Some of the motivation behind this Christian Zionism is based in apocalyptic theology. Christian Zionism started in the 19th century, when some Christians decided that they wanted to refound the ancient state of Israel in order to bring about Christ’s Second Coming. This now includes a final battle between good and evil. This used to be between the forces of capitalism and Communism, but has now morphed into the forces of the Christian West and Israel versus Islam. At the same time, the American Conservatives started supporting Israel in compensation for the defeats America had suffered in the Vietnam War, so that American Christian leaders declared that the Israelis shared their values.

I also think there’s an element of religious imperialism here as well. In the 19th century British explorers to other parts of the Christian world, including Greece when it was dominated by the Ottoman Empire, and Abyssinia, declared that these nations’ traditional churches were backwards and obstacles to their peoples’ advancement. They therefore recommended that they should be destroyed, and the Greeks, Ethiopians or whoever should embrace one of the western forms of Christianity instead. it wouldn’t surprise me if the same attitude permeated American Zionist Christian attitudes towards Middle Eastern Christians. It wouldn’t surprise me at all if the same kind of Christian fundamentalist pastors, who rant about how ‘Satanic’ Roman Catholicism is, also don’t believe that the ancient churches of the Middle East – the Syriac and Coptic Churches – are also not really Christian.

Thus American imperialism, and the Christian Zionists in the case of Israel, are supporting states dedicated to removing the indigenous Christian communities from their parts of the Middle East.

And American Christians are more fervent in their Zionism than American Jews.
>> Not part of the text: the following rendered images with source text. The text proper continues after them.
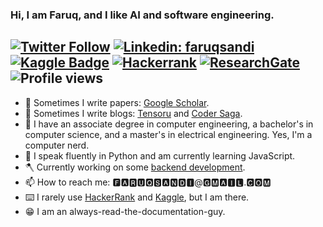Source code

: ### Hi, I am Faruq, and I like AI and software engineering.
[![Twitter Follow](https://img.shields.io/twitter/follow/faruqsandi?label=Twitter)](https://twitter.com/faruqsandi)
[![Linkedin: faruqsandi](https://img.shields.io/badge/-Linkedin-blue?style=flat-square&logo=Linkedin&logoColor=white&link=https://www.linkedin.com/in/faruqsandi/)](https://www.linkedin.com/in/faruqsandi/)
[![Kaggle Badge](https://img.shields.io/badge/-Kaggle-teal?style=flat&logo=kaggle&logoColor=deepblue&link=https://www.kaggle.com/bitterfly)](https://www.kaggle.com/bitterfly)
[![Hackerrank](https://img.shields.io/badge/-HackerRank-2EC866?style=flat&logo=HackerRank&logoColor=white)](https://www.hackerrank.com/bitterfly)
[![ResearchGate](https://img.shields.io/badge/ResearchGate-00CCBB?style=flat&logo=ResearchGate&logoColor=white)](https://www.researchgate.net/profile/Faruq-Hanggara)
![Profile views](https://komarev.com/ghpvc/?username=faruqsandi)
---
<!--
**faruqsandi/faruqsandi** is a ✨ _special_ ✨ repository because its `README.md` (this file) appears on your GitHub profile.

Here are some ideas to get you started:

- 🔭 I’m currently working on ...
- 🌱 I’m currently learning ...
- 👯 I’m looking to collaborate on ...
- 🤔 I’m looking for help with ...
- 💬 Ask me about ...
- 📫 How to reach me: ...
- 😄 Pronouns: ...
- ⚡ Fun fact: ...
-->
- 🔭 Sometimes I write papers: [Google Scholar](https://scholar.google.com/citations?user=ddYR7LUAAAAJ&hl=en).
- 📄 Sometimes I write blogs: [Tensoru](https://tensoru.com) and [Coder Saga](https://codersaga.com).
- 💬 I have an associate degree in computer engineering, a bachelor's in computer science, and a master's in electrical engineering. Yes, I'm a computer nerd.
- 🌱 I speak fluently in Python and am currently learning JavaScript.
- 🪓 Currently working on some [backend development](https://bit.ly/faruqupwork).
- 📫 How to reach me: 🅵🅰🆁🆄🆀🆂🅰🅽🅳🅸@🅶🅼🅰🅸🅻.🅲🅾🅼
- ⌨️ I rarely use [HackerRank](https://www.hackerrank.com/bitterfly?hr_r=1) and [Kaggle](https://www.kaggle.com/bitterfly), but I am there.
- 😁 I am an always-read-the-documentation-guy.
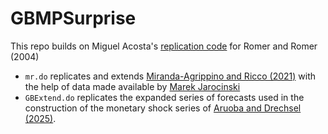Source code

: # GBMPSurprise 

This repo builds on Miguel Acosta's [replication code](https://github.com/miguel-acosta/RomerRomer2004) for Romer and Romer (2004)
* `mr.do` replicates and extends [Miranda-Agrippino and Ricco (2021)](https://www.dropbox.com/scl/fi/nkanvyky8fiubsazp1sib/MAIN_TransmissionMP.pdf?rlkey=toteh0er285wn2ydqlgb395g9&e=1&dl=0) with the help of data made available by [Marek Jarocinski](https://github.com/marekjarocinski)
* `GBExtend.do` replicates the expanded series of forecasts used in the construction of the monetary shock series of [Aruoba and Drechsel (2025)](https://econweb.umd.edu/~drechsel/papers/Aruoba_Drechsel.pdf).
Norman Finkelstein has repeatedly stated and demonstrated how American Jews were traditionally uninterested in Israel. And Tony Greenstein, a Jewish British critic of Zionism, has also shown that the majority of Jews around the world wished to remain in the Diaspora, but live as equal, respected citizens of the countries in which they were born. There are a growing number of Jewish Americans, who despise Israel because of the way it persecutes its indigenous Arab population. This includes Jews, who have suffered genuine anti-Semitism abuse and violence.

Within Israel itself, there is opposition to the official religious policy of the state. There is a sizable minority that would like a total separation between synagogue and state. Other Israelis don’t go this far, but do want Israel to become more secular. And there is tension between Reform Jews, and the Orthodox, who do not regard their theologically more liberal co-religionists to be proper Jews, and may even regard them as anti-Jewish.

But American Conservatives are unable or unwilling to understand Middle Eastern Christians, or why they would not want to support Israel. A few years ago Ted Cruz addressed a meeting of Middle Eastern Christians in America. This went well, until he started urging them to support Israel, at which point he was surprised to find that he was being booed. Part of his speech urged them to support the Israelis, because of the terrible persecution of Jews in the past. But the Palestinians have repeatedly rejected this argument, pointing out that they are being persecuted by the Israelis because of the way Europeans persecuted Jews. Cruz walked off, making comments about anti-Semitism, if I recall correctly. He failed to understand that to his audience, the Israelis were those doing the persecuting.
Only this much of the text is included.